Ce sujet m'amène à parler de la pire des créations grégaires, de l'armée, que je déteste. Si quelqu'un peut avec plaisir marcher en rangs derrière une musique, je le méprise ; ce n'est que par erreur qu'il a reçu un cerveau, puisque la moelle épinière lui suffirait tout à fait. On devrait faire disparaître le plus rapidement possible cette honte de la civilisation.
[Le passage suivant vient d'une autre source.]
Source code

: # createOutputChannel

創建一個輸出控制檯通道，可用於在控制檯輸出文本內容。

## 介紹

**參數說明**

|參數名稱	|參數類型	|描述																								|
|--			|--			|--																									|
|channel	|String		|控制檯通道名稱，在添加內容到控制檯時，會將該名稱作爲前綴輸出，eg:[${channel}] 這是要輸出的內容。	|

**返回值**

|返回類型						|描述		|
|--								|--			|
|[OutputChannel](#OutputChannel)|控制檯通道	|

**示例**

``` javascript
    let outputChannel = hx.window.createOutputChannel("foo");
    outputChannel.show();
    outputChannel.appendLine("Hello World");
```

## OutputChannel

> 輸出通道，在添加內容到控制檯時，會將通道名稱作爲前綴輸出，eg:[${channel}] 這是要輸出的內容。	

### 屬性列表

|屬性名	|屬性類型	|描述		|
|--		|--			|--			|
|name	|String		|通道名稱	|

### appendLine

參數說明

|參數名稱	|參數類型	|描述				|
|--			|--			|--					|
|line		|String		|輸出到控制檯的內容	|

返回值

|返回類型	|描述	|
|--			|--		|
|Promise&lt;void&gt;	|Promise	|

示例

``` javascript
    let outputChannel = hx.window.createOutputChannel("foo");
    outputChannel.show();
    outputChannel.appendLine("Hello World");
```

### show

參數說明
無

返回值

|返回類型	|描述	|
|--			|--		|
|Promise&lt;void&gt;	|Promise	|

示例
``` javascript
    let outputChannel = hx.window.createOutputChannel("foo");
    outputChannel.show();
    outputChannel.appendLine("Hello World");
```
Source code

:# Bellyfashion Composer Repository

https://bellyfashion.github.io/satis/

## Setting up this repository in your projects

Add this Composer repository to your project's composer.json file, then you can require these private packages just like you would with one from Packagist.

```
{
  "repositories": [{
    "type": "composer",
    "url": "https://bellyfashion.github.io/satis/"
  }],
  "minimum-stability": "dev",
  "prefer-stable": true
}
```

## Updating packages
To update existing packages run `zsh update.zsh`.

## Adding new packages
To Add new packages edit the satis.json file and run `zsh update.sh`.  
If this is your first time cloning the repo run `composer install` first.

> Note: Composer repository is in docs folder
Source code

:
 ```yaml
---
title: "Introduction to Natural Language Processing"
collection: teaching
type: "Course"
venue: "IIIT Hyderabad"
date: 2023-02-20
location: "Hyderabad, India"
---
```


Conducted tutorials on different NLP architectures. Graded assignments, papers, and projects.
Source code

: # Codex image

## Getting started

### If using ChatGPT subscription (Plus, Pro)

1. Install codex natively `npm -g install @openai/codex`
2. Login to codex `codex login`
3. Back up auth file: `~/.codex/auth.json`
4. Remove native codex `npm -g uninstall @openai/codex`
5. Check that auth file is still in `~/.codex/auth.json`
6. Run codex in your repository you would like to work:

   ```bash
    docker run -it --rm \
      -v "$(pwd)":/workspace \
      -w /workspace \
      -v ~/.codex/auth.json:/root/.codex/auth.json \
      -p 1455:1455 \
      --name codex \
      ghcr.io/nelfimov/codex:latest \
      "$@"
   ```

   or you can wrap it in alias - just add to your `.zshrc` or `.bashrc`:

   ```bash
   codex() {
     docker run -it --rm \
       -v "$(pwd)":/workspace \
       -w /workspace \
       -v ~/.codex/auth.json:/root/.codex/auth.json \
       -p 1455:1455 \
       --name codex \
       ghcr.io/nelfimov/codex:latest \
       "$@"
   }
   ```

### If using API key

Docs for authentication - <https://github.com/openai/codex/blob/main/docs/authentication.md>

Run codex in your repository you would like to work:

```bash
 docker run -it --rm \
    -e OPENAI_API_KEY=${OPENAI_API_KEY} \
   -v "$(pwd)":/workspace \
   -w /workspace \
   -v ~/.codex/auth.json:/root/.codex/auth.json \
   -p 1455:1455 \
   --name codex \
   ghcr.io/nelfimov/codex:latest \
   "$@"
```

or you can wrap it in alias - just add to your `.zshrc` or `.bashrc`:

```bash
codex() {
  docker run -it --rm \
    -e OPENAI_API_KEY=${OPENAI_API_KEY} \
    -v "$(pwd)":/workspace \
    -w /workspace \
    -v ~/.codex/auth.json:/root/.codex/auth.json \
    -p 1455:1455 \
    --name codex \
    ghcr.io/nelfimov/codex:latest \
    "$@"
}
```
  • « Comment je vois le monde » (1934), dans Comment je vois le monde (1934-1958), Albert Einstein (trad. Maurice Solovine), éd. Flammarion, 1958, chap. 1 « Comment je vois le monde », p. 8

La pire des institutions grégaires se prénomme l'armée. Je la hais. Si un homme peut éprouver quelque plaisir à défiler en rang aux sons d'une musique, je méprise cet homme… Il ne mérite pas un cerveau humain puisqu'une moelle épinière le satisfait. Nous devrions faire disparaître le plus rapidement possible ce cancer de la civilisation.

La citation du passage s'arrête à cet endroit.